**Task:** Examine the data line by line and report how many lines include the word "stages", with no additional output.

(Records from a dataset)
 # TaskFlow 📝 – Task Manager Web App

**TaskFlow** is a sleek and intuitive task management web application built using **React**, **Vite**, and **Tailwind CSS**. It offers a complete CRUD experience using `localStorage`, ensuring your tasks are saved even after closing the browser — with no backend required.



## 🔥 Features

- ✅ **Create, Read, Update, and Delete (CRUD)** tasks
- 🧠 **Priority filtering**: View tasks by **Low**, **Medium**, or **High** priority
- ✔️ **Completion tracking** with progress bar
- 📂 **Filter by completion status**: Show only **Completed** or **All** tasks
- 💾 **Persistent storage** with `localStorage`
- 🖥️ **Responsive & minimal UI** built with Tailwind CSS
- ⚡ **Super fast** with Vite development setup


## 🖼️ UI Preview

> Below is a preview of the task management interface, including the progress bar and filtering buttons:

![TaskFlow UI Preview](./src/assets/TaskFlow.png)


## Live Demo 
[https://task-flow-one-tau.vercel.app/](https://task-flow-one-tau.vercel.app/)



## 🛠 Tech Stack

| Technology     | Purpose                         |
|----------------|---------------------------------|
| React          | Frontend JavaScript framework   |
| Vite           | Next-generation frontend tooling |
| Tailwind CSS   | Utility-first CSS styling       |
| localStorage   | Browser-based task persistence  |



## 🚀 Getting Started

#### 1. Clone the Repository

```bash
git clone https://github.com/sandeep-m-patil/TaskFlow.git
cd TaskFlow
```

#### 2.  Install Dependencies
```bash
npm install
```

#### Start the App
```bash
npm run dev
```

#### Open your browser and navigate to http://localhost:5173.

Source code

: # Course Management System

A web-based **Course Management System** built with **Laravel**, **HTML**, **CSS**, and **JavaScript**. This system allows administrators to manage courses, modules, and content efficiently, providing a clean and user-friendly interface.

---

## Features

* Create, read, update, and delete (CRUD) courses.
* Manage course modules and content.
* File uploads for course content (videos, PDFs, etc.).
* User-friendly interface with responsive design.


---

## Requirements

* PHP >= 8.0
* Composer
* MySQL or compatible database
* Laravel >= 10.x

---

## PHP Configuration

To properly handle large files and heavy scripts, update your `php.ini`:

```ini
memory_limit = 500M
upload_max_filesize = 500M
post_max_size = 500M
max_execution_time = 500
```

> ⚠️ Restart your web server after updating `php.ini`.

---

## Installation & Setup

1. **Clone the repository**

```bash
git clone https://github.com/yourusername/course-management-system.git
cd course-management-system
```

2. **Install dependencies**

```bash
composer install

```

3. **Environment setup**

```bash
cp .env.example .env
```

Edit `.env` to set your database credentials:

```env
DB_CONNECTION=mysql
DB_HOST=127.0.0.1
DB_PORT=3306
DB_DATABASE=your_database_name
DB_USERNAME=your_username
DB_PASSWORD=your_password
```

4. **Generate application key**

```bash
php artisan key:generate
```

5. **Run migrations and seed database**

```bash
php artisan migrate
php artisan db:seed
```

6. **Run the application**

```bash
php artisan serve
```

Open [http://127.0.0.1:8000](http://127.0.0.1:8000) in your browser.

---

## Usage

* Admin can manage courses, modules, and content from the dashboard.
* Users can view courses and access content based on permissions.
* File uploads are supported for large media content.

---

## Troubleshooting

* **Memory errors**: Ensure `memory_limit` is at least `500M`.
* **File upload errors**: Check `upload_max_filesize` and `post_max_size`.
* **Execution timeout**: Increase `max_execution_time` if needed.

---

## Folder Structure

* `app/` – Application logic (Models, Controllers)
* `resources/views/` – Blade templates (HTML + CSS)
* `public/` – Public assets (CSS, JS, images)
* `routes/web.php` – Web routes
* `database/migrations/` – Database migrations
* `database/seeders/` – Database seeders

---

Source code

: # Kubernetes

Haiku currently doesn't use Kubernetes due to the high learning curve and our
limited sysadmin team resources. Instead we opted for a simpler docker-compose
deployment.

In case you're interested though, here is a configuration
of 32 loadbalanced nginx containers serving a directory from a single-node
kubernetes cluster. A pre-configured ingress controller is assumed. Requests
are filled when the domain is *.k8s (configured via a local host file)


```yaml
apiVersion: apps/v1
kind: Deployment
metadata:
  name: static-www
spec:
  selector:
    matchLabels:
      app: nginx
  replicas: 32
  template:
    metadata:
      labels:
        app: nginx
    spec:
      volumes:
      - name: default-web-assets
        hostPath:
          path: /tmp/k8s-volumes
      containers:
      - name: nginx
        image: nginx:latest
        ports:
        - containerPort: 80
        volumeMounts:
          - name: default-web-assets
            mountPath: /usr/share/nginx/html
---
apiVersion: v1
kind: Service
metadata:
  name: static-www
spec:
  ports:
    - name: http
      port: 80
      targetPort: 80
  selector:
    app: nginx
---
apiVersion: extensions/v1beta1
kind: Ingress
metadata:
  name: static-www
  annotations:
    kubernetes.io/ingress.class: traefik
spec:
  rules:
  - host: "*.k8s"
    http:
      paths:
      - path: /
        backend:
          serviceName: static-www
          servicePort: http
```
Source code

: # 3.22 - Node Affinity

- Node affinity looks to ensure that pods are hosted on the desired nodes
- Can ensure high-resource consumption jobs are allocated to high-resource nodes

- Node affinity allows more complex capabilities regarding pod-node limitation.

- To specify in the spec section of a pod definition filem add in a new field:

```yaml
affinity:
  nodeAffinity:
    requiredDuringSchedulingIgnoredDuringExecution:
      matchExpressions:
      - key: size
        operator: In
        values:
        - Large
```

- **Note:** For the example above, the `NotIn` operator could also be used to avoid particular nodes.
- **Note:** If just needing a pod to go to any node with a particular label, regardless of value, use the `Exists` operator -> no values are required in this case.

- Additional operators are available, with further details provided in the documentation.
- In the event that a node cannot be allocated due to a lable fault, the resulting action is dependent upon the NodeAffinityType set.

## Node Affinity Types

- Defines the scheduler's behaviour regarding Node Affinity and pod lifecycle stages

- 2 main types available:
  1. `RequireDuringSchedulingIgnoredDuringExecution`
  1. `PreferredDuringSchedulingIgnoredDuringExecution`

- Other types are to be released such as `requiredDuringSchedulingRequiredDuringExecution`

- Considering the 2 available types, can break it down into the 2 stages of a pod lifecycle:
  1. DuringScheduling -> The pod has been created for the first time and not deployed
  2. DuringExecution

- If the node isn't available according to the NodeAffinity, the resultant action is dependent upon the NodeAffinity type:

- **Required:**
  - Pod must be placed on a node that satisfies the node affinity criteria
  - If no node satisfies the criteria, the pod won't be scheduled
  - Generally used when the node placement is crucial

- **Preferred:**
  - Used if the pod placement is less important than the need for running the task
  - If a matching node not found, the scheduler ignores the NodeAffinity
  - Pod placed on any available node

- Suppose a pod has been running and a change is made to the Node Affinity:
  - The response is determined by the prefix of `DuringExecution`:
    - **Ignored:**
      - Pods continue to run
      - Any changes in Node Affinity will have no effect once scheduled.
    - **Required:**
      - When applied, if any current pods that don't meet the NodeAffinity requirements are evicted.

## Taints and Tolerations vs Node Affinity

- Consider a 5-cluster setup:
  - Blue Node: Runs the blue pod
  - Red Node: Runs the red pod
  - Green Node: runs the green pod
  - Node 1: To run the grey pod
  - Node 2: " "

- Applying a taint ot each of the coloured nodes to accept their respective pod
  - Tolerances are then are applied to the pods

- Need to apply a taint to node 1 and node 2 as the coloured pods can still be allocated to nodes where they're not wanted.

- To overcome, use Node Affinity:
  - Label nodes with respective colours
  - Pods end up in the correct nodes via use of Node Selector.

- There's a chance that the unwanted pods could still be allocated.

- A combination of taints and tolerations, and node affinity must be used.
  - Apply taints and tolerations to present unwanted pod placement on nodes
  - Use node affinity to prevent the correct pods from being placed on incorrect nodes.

**Response to this task:** 2